Although there are a number of extended works in this volume, most of the poems are short. They tend to be written in short, unrhymed lines and in stanzas. The poems move frequently in a quiet, unassuming tone with an often unexpected and jarring figure at the end. A number of poems have an overtly historical or political theme, with the early poems especially emphasizing Simic's traumatic early life in Europe while the latter poems tend to transfer the situation to current world affairs and to the United States. Many of the poems have country settings as Simic has lived in rural New England for many years. For me, the more characteristic poems showed scenes of lonely and harsh city life with settings in both crowded and deserted streets ("Tattooed City"), seedy hotels, ("Hotel Insomnia", "Night Clerk in a Roach Hotel") or small, frequently shabby establishments ("Used Clothing Store", "In the Junk Store", "Used Book Store"). The poems have a feeling of wandering, grit, and a search for meaning that is indeed shared with some of the noir and other fiction I have been reading of late.

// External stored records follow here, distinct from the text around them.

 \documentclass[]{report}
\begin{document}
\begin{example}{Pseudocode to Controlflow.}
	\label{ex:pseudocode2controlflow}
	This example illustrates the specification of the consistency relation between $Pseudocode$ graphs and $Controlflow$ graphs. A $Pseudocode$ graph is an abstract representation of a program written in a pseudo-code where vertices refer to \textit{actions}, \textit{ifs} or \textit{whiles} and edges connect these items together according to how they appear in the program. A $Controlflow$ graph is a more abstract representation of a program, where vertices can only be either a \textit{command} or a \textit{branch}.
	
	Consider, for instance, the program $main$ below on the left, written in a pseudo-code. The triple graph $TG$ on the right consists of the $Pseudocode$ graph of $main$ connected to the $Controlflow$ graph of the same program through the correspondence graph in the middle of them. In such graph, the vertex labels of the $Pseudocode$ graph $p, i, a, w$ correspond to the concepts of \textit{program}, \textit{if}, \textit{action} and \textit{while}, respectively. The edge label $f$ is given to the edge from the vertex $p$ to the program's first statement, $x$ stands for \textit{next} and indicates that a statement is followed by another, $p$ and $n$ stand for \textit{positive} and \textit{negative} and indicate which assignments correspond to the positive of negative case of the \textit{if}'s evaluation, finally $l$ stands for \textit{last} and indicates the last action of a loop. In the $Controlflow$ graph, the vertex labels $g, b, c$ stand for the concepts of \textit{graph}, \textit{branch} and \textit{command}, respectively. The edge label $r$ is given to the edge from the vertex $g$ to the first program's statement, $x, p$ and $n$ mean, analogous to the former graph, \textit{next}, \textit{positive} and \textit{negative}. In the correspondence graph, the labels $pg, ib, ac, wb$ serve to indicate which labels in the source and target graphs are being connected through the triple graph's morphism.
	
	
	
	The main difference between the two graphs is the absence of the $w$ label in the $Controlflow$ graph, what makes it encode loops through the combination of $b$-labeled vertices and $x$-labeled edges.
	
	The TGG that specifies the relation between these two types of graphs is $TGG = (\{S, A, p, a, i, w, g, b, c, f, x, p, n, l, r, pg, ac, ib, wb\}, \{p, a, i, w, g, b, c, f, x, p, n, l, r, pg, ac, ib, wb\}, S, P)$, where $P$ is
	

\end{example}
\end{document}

The poems I tended to notice were those of an expressly theological or philosophical turn. Simic is a nonbeliever whose poems are informed by a search for God and by a transcendental turn. Poems such as "The Absentee Landlord" "Master of Disguises" and "Puppet Maker" are meditations upon an absent God. As do some other people of nontraditional theologies, Simic shows a strong interest in mysticism, reflected most immediately in poems with titles such as "The Writings of the Mystics", "De Occulta Philosophia", "Mystic Life", "Mystics", "St. Thomas Aquinas", "The Lives of the Alchemists", "The Tragic Sense of Life" and others.
Philosophers, philosophical issues, and philosophical discussions with others in cafes and on street corners abound in these pages. The most immediately striking of these poems to me was "The Friends of Heraclitus". The poem begins with an announcement that "Your friend has died, with whom/ You roamed the streets,/At all hours, talking philosophy." The surviving companion must go it alone, arguing with himself about the "subject of appearances:/The world we see in our heads/And the world we see daily,/ So difficult to tell apart/ When grief and sorrow bow us over." As the lonely individual wanders the streets, the poet asks: "What was that fragment of Heraclitus/You were trying to remember/As you stepped on the butcher's cat?" Then the poem pivots to conclude with the philosopher's "sudden terror and exhilaration/At the sight of a girl/Dressed up for a night of dancing/Speeding by on roller skates."
Although some readers may disagree, I don't see a major shifts in themes or style from the earliest to the most recent of these poems. The works display a consistency of approach over time. The poems still manage to remain, on the whole, cohesive, fresh, and unusual in their scope.
I enjoyed the opportunity to take a broad look at Simic's poetry over his life through this volume. The book can be read from cover to cover, as in my reading, or, as with any work consisting of a large number of poems, browsed selectively and repeatedly over time.